_Your instructions:_ Transcribe the data below verbatim from the line with "color_upper_length_4 | 6217 |" to the line with "ValidationConfig | - | 验证配置 |". Include both of those lines.

Dataset records
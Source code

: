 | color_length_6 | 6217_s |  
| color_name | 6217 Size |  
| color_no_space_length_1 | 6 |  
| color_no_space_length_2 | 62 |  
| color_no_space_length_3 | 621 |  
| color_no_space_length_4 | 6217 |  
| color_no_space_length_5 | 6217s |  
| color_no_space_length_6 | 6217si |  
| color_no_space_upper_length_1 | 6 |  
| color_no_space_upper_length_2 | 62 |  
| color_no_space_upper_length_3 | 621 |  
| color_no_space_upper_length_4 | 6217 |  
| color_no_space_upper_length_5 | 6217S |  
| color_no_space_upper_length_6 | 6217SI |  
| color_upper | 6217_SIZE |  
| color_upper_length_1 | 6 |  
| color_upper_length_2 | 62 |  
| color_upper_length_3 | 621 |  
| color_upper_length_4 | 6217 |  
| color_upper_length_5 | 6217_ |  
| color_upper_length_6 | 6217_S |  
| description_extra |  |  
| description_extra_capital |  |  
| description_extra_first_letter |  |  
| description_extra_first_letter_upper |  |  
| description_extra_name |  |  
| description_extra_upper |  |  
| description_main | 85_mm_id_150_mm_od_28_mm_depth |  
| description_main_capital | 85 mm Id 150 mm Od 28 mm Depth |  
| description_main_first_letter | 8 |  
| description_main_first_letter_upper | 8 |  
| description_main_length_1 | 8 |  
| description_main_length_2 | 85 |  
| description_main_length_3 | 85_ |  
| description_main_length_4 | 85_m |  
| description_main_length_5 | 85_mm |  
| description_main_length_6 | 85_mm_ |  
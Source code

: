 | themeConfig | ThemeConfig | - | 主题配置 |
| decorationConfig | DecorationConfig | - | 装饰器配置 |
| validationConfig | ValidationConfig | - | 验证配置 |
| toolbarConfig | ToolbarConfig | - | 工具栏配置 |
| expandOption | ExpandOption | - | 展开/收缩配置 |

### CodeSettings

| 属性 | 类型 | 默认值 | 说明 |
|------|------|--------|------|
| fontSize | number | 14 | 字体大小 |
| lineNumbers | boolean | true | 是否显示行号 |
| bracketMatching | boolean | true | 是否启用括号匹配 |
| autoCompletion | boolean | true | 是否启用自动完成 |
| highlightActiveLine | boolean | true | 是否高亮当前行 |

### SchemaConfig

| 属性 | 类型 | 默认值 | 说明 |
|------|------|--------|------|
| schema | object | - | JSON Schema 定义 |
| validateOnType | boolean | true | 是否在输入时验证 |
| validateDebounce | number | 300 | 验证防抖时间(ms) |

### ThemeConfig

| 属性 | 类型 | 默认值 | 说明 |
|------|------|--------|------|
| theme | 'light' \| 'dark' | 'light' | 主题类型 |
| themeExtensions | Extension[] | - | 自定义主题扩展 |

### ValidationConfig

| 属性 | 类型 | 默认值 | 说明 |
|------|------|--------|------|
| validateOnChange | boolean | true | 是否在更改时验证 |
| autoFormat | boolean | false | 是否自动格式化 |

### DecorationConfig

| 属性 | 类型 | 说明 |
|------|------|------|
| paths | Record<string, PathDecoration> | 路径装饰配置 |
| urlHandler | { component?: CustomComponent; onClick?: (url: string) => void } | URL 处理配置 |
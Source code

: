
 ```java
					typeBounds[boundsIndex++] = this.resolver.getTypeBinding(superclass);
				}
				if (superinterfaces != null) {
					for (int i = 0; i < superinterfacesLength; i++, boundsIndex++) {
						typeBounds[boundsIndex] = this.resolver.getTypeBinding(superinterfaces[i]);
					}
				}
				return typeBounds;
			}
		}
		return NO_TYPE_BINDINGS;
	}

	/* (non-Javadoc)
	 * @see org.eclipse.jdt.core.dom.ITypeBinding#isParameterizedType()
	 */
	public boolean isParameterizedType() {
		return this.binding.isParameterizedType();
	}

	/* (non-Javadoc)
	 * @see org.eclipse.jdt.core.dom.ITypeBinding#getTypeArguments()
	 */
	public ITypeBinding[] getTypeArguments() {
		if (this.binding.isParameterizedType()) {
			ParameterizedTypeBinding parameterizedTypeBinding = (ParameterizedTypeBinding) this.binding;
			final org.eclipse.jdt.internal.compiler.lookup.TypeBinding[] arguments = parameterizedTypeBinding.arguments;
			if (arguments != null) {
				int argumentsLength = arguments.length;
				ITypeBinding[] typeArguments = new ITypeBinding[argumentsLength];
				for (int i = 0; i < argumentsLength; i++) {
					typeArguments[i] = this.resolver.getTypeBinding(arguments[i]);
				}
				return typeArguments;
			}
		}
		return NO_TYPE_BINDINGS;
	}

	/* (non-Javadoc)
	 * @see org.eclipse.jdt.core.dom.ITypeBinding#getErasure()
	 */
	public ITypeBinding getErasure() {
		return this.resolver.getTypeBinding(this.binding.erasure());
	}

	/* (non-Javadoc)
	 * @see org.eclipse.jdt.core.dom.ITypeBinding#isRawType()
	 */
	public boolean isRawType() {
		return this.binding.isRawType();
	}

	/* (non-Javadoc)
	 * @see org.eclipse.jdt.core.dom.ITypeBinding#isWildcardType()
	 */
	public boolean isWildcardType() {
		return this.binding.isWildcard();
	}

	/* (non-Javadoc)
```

_Your solution:_
| color_upper_length_4 | 6217 |  
| color_upper_length_5 | 6217_ |  
| color_upper_length_6 | 6217_S |  
| description_extra |  |  
| description_extra_capital |  |  
| description_extra_first_letter |  |  
| description_extra_first_letter_upper |  |  
| description_extra_name |  |  
| description_extra_upper |  |  
| description_main | 85_mm_id_150_mm_od_28_mm_depth |  
| description_main_capital | 85 mm Id 150 mm Od 28 mm Depth |  
| description_main_first_letter | 8 |  
| description_main_first_letter_upper | 8 |  
| description_main_length_1 | 8 |  
| description_main_length_2 | 85 |  
| description_main_length_3 | 85_ |  
| description_main_length_4 | 85_m |  
| description_main_length_5 | 85_mm |  
| description_main_length_6 | 85_mm_ |  
Source code

: | themeConfig | ThemeConfig | - | 主题配置 |
| decorationConfig | DecorationConfig | - | 装饰器配置 |
| validationConfig | ValidationConfig | - | 验证配置 |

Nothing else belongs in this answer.